Materials and methods

Data

To assess the statistical power to detect chromosomal segments that are shared identical by descent between two individuals, we conducted a simulation study. First, we collected genotype data from four sources that represent different levels of coverage (that is, the proportion of all variants in the genome that are assayed by a given platform), ranging from microarray genotype data to deep coverage whole genome sequence data. These empirical genotype data include: Microarray genotype data (WTCCC) from the Wellcome Trust Case Control Consortium (WTCCC) study. We obtained genotype data on 1000 controls from UK National Blood Donors (NBS) cohort genotyped on the Illumina 1.2 M chip. We used the SNP set released from the WTCCC database, which represents a cleaned set of data from their default QC procedures [19] Denser genotype data (HapMap) from the HapMap phase II project. We obtained genotype data on 60 unrelated samples from the CEU population (Utah residents with ancestry from northern and western Europe) Low coverage sequence data (1000 g) from the 1000 Genomes Project.
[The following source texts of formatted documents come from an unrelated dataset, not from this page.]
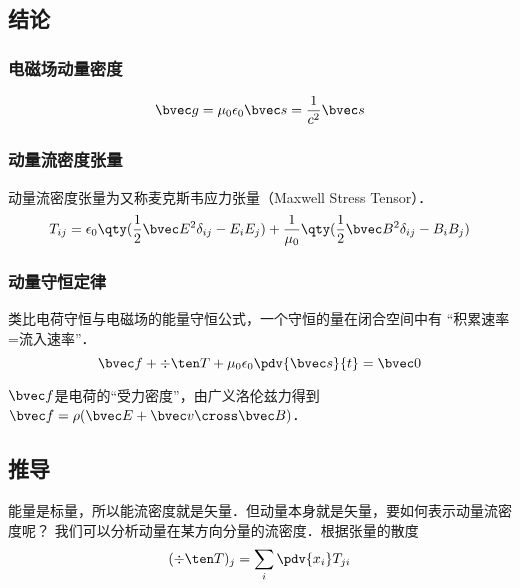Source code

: 
\subsection{结论}

\subsubsection{电磁场动量密度}
\begin{equation}
\bvec g = \mu_0 \epsilon_0 \bvec s = \frac{1}{c^2} \bvec s 
\end{equation}

\subsubsection{动量流密度张量}
动量流密度张量为又称麦克斯韦应力张量（Maxwell Stress Tensor）．
\begin{equation}\label{EBP_eq2}
T_{ij} = \epsilon_0 \qty(\frac12 \bvec E^2 \delta_{ij} - E_i E_j) + \frac{1}{\mu_0} \qty(\frac12 \bvec B^2 \delta_{ij} - B_i B_j)
\end{equation} 

\subsubsection{动量守恒定律}
类比电荷守恒与电磁场的能量守恒公式，一个守恒的量在闭合空间中有 “积累速率=流入速率”．
\begin{equation}\label{EBP_eq1}
\bvec f + \div \ten T + \mu_0 \epsilon_0 \pdv{\bvec s}{t} = \bvec 0
\end{equation} 

$\bvec f$是电荷的“受力密度”，由广义洛伦兹力得到$\bvec f = \rho (\bvec E + \bvec v \cross \bvec B)$．

\subsection{推导}	
能量是标量，所以能流密度就是矢量．但动量本身就是矢量，要如何表示动量流密度呢？ 
我们可以分析动量在某方向分量的流密度．根据张量的散度%
\begin{equation}
(\div \ten T)_j = \sum_i \pdv{x_i} T_{ji}
\end{equation}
We obtained genotype data on 283 individuals that originate from Europe sequenced with 4X coverage (2010.08 release). Deep coverage sequence data (complete) from University of California at San Francisco Whole Genome Sequencing Consortium and Complete Genomics [20]. We obtained genotype data on 54 samples of European origin sequenced by Complete Genomics with an average of 50X coverage. We used the Complete Genomics default cut offs for full genotype calls (excluding partial and no calls), which pass a strict quality score metric.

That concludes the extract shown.